The plant cell wall is mainly composed of polysaccharides. Hundreds of genes are involved in cell wall metabolism [10]. Regulation of cell wall biogenesis and modification plays an important role in cell expansion and unidirectional elongation during fruit development [11,12]. Expansins are some of the most well characterized cell wall proteins that regulate cell size and growth during all plant growth stages and fruit development [13]. Previous studies showed that expansins are abundantly expressed during fruit development and ripening [14]. The cell cycle regulation is of key importance for plant growth and development. Cell division and expansion are controlled by various factors. Cyclins and cyclin-dependent protein kinases are the main regulators of the cell cycle [15]. Many studies have shown an increase in cyclins’ expression during early fruit development in tomato and cucumber [14,16,17].

Hormones also contribute to regulating fruit development and size [18]. The seeds are rich in auxin and cytokinin, which are the main regulators of fruit development and also determine the fruit size. An increase in auxin and cytokinin levels in seeds is correlated with fruit growth stages [19]. The role of auxin in cell expansion during fruit development stages is well established [20,21]. Numerous studies have demonstrated the role of auxin response factors (ARFs), the main regulators of auxin, in cell division and growth during fruit development [20,21,22,23,24]. Transcription factors also regulate genes related to fruit development [8,25,26].

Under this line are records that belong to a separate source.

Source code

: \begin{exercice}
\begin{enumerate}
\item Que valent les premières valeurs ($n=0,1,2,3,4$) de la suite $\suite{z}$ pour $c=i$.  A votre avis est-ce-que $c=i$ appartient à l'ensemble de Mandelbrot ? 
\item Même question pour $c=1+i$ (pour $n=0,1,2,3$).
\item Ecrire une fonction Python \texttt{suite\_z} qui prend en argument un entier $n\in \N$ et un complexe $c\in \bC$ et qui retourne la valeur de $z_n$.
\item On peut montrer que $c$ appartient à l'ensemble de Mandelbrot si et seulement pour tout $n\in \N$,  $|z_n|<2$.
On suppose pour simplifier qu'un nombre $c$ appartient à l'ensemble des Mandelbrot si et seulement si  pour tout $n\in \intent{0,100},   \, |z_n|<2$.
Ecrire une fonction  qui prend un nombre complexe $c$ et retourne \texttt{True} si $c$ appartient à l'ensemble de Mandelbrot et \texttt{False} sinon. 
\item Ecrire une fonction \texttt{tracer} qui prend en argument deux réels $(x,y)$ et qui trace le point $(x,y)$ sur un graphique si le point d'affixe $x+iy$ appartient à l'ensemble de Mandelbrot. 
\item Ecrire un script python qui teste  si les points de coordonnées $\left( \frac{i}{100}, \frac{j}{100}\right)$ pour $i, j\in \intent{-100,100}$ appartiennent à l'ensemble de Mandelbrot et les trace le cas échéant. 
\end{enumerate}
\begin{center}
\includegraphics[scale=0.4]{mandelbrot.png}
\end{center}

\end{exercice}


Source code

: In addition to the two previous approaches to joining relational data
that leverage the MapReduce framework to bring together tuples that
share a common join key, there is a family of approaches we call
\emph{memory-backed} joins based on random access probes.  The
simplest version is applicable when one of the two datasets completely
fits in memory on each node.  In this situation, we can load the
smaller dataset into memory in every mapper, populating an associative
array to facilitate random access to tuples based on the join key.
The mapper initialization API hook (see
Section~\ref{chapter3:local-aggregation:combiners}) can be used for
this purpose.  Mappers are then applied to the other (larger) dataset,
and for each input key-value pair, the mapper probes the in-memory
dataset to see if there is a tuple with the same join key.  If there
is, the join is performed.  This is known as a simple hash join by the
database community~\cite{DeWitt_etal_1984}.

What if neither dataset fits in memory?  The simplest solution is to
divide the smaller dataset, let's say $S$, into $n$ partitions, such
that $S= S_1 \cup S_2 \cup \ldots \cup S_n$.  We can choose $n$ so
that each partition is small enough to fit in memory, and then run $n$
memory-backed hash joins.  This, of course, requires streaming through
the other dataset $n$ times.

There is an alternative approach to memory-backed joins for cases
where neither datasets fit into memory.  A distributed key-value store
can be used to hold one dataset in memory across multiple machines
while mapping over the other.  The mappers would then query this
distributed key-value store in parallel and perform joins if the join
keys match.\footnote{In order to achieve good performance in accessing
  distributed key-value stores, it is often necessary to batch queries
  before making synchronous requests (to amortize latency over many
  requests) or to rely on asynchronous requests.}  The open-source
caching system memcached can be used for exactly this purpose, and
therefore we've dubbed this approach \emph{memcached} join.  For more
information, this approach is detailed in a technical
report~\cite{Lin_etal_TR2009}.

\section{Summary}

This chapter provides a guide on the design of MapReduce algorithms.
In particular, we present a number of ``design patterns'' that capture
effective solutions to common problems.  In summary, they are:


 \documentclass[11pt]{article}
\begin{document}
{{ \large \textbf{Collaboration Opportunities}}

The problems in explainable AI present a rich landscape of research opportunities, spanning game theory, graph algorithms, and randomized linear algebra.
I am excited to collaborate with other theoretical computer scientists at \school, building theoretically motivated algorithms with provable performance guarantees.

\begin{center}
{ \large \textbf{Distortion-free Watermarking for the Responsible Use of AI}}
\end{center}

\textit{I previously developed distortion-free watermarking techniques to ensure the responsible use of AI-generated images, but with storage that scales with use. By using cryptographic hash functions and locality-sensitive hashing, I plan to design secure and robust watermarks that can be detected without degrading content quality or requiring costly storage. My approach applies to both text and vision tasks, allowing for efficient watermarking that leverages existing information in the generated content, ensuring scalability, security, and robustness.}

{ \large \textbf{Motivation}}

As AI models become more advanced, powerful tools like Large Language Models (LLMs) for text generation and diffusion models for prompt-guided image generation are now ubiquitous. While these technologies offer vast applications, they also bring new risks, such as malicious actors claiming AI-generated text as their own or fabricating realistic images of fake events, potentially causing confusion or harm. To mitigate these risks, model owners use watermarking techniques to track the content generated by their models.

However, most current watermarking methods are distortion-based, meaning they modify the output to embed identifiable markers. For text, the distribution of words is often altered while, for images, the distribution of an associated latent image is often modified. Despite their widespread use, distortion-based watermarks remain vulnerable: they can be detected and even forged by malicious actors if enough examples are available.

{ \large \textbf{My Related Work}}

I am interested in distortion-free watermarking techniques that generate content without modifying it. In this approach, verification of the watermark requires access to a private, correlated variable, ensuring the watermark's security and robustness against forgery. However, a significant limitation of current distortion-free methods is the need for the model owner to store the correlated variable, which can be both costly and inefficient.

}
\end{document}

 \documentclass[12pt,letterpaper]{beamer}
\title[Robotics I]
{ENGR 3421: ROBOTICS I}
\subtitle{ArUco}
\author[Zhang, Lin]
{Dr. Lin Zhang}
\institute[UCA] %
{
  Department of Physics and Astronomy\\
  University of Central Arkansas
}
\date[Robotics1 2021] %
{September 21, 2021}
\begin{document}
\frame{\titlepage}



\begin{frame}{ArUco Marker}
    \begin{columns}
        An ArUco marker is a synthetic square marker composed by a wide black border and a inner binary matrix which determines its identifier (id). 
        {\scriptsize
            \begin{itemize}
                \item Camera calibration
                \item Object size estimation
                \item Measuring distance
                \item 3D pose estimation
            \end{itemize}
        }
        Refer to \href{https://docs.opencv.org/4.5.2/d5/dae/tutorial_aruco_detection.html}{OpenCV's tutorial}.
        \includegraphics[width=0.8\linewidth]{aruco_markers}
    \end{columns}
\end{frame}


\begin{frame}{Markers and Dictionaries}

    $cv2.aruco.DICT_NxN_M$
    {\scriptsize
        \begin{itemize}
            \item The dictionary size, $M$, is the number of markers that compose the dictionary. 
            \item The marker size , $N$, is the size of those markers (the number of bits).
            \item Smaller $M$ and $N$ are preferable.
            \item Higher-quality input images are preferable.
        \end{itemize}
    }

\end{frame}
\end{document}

Recently, transcriptomic sequencing has been used to study the molecular basis of fruit development in many fleshy fruits, including cucumber, melon, and tomato [14,27,28,29,30,31]. However, most of the studies focused on fruit ripening and quality, and very few specifically investigated genes related to fruit size, at least in Cucurbitaceae species. Qi et al. [32] identified a candidate gene that encodes cyclins controlling cell proliferation and fruit size in cucumber and C. sativus. Jiang et al. [15] also highlighted the important role of microtubules and cyclins-related genes in determining cucumber fruit size. Later on, Wang et al. [33] pinpointed the key role of auxin and cytokinin signaling in fruit length of cucumber. All these previous studies suggest that phytohormones, cell wall metabolism, and cell cycle and cell division are the key pathways for fruit size determination in Cucurbitaceae.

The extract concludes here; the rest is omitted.